[Directions for this task] Looking at the listing below, work out the number of lines where the string "system" shows up, and give that number only.

════

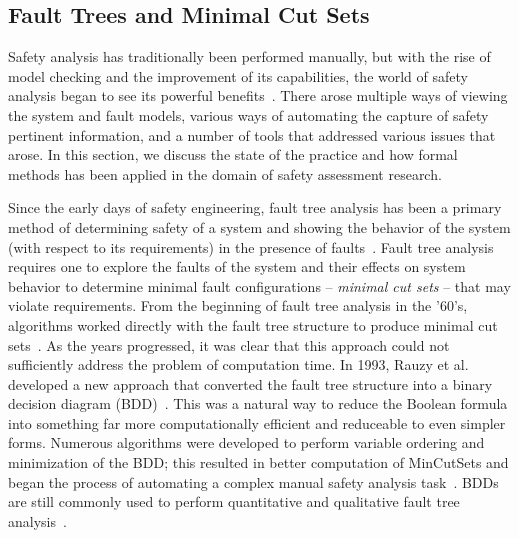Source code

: \subsection{Fault Trees and Minimal Cut Sets}
\label{sec:saArtifacts}
 Safety analysis has traditionally been performed manually, but with the rise of model checking and the improvement of its capabilities, the world of safety analysis began to see its powerful benefits~\cite{hinchey2012industrial, liggesmeyer1998improving, coudert1993fault, Bozzano:2010:DSA:1951720,bozzano2003esacs}. There arose multiple ways of viewing the system and fault models, various ways of automating the capture of safety pertinent information, and a number of tools that addressed various issues that arose. In this section, we discuss the state of the practice and how formal methods has been applied in the domain of safety assessment research.

Since the early days of safety engineering, fault tree analysis has been a primary method of determining safety of a system and showing the behavior of the system (with respect to its requirements) in the presence of faults~\cite{0f356f05e72f43018211b36f97c8854a,vesely1981fault}. Fault tree analysis requires one to explore the faults of the system and their effects on system behavior to determine minimal fault configurations -- \emph{minimal cut sets} -- that may violate requirements. From the beginning of fault tree analysis in the '60's, algorithms worked directly with the fault tree structure to produce minimal cut sets~\cite{10020219108,semanderes1971elraft}. As the years progressed, it was clear that this approach could not sufficiently address the problem of computation time. In 1993, Rauzy et al. developed a new approach that converted the fault tree structure into a binary decision diagram (BDD)~\cite{rauzy1993new}. This was a natural way to reduce the Boolean formula into something far more computationally efficient and reduceable to even simpler forms. Numerous algorithms were developed to perform variable ordering and minimization of the BDD; this resulted in better computation of MinCutSets and began the process of automating a complex manual safety analysis task~\cite{sinnamon1997new,bryant1986graph,aralia1996computation,reay2002fault,rauzy2007assessment}. BDDs are still commonly used to perform quantitative and qualitative fault tree analysis~\cite{ge2015quantitative,jiang2018algebraic,banov2019new}.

════

[Finished exercise] 2